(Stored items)
>>>>>
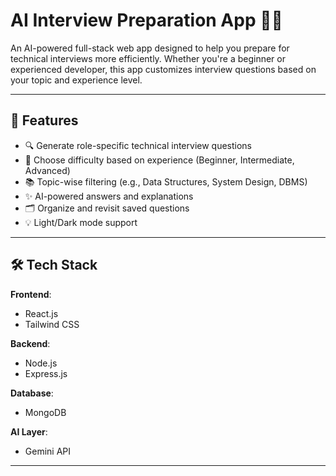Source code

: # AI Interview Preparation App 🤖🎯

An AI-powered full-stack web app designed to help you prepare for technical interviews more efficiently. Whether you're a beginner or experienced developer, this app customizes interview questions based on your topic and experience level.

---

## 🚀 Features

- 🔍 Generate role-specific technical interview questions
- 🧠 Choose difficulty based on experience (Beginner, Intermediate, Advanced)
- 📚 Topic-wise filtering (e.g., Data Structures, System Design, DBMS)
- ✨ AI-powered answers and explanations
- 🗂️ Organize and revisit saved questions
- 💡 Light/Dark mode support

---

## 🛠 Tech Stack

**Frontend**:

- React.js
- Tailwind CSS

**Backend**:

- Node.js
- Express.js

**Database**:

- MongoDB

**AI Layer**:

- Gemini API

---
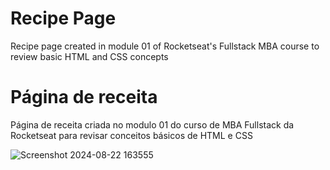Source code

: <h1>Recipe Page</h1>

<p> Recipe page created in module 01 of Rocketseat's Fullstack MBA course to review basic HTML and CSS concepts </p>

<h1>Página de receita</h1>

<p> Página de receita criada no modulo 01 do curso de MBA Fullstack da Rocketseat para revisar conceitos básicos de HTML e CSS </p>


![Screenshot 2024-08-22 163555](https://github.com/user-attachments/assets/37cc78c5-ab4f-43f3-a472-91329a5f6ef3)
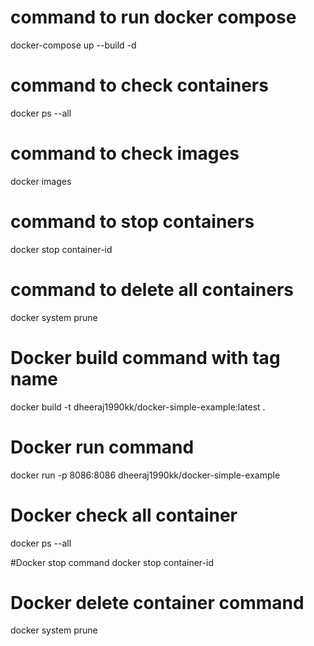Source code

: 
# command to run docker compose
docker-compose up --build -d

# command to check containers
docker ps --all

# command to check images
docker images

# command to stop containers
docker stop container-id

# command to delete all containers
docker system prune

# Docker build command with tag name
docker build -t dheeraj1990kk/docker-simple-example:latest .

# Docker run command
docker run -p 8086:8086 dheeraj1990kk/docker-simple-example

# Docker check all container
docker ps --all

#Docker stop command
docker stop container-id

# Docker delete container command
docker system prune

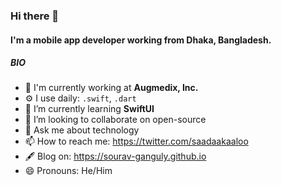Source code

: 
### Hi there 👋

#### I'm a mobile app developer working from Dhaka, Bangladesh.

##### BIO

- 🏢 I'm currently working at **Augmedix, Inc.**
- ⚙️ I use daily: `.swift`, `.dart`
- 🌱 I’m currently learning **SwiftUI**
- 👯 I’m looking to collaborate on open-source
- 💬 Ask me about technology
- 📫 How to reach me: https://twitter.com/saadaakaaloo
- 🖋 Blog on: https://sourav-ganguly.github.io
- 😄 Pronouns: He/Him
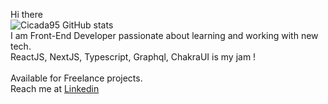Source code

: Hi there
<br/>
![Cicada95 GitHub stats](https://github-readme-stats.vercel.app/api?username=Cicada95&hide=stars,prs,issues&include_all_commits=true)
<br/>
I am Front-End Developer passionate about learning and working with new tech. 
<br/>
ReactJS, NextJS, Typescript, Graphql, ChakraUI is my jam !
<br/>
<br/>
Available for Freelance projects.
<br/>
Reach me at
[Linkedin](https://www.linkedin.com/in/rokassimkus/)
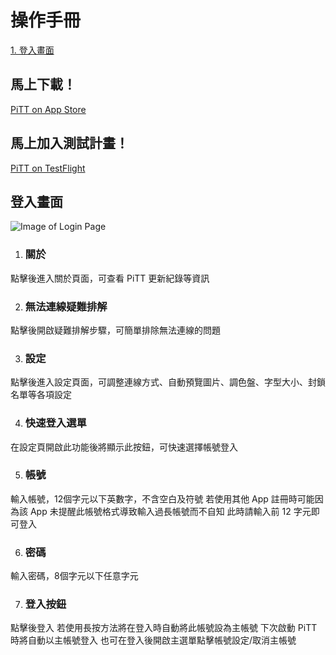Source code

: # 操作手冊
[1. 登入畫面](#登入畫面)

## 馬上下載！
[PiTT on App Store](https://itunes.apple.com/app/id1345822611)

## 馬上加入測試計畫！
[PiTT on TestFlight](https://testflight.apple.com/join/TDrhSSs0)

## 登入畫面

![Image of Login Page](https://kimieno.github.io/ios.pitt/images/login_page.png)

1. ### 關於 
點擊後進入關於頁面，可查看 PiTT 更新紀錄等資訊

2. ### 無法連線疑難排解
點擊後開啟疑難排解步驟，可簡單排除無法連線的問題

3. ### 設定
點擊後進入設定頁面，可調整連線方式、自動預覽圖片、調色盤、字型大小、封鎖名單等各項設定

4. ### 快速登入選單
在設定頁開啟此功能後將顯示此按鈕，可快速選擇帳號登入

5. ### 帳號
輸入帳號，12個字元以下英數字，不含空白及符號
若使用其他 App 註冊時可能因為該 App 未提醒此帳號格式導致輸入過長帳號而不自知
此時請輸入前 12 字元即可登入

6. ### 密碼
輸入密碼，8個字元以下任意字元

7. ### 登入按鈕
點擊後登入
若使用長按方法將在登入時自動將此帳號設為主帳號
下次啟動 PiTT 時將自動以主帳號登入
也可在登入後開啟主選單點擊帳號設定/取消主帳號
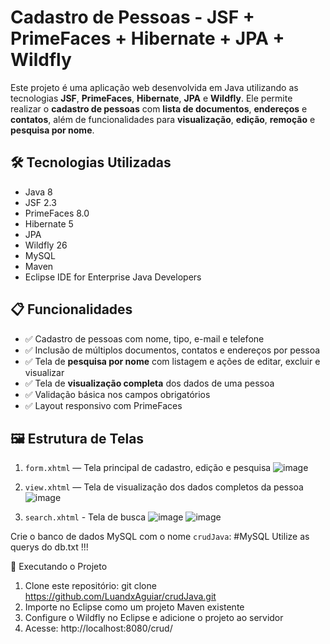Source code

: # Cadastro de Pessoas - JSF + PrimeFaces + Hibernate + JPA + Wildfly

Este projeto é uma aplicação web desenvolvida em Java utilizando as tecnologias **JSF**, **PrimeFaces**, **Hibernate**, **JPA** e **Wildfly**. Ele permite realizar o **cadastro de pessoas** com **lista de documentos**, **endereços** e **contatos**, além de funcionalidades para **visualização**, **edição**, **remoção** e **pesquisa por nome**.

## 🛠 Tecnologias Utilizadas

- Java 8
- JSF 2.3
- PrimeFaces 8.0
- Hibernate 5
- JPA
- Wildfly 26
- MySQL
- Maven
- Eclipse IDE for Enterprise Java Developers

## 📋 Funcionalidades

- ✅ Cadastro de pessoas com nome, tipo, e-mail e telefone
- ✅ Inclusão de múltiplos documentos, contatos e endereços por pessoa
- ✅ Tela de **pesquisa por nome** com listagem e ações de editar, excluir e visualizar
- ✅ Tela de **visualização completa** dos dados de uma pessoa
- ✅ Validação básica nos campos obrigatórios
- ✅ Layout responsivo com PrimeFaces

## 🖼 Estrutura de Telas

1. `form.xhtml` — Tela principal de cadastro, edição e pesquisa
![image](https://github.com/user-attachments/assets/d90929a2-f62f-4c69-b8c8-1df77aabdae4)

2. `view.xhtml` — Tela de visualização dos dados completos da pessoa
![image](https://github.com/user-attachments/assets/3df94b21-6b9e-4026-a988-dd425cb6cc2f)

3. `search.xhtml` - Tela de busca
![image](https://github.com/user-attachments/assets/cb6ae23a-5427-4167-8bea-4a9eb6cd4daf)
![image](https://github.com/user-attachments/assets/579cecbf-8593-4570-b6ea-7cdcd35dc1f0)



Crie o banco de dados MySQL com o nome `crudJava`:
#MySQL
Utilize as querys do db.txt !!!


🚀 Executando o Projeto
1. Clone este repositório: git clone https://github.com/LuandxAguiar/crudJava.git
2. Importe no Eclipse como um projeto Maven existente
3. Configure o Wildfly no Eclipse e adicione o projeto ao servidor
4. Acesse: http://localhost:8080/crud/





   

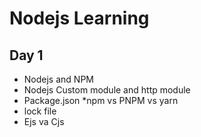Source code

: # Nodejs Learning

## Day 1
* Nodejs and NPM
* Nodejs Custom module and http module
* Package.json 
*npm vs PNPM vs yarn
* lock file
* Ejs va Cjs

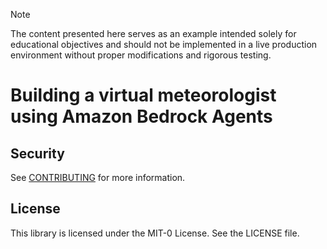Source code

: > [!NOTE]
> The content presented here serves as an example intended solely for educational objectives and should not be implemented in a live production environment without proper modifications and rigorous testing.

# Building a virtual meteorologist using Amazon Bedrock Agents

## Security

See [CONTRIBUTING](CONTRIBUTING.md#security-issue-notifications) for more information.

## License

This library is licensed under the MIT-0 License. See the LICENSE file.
<<<<<
Activity. How many lines in the entries above include the string "based"? Give only the number.

Result. 2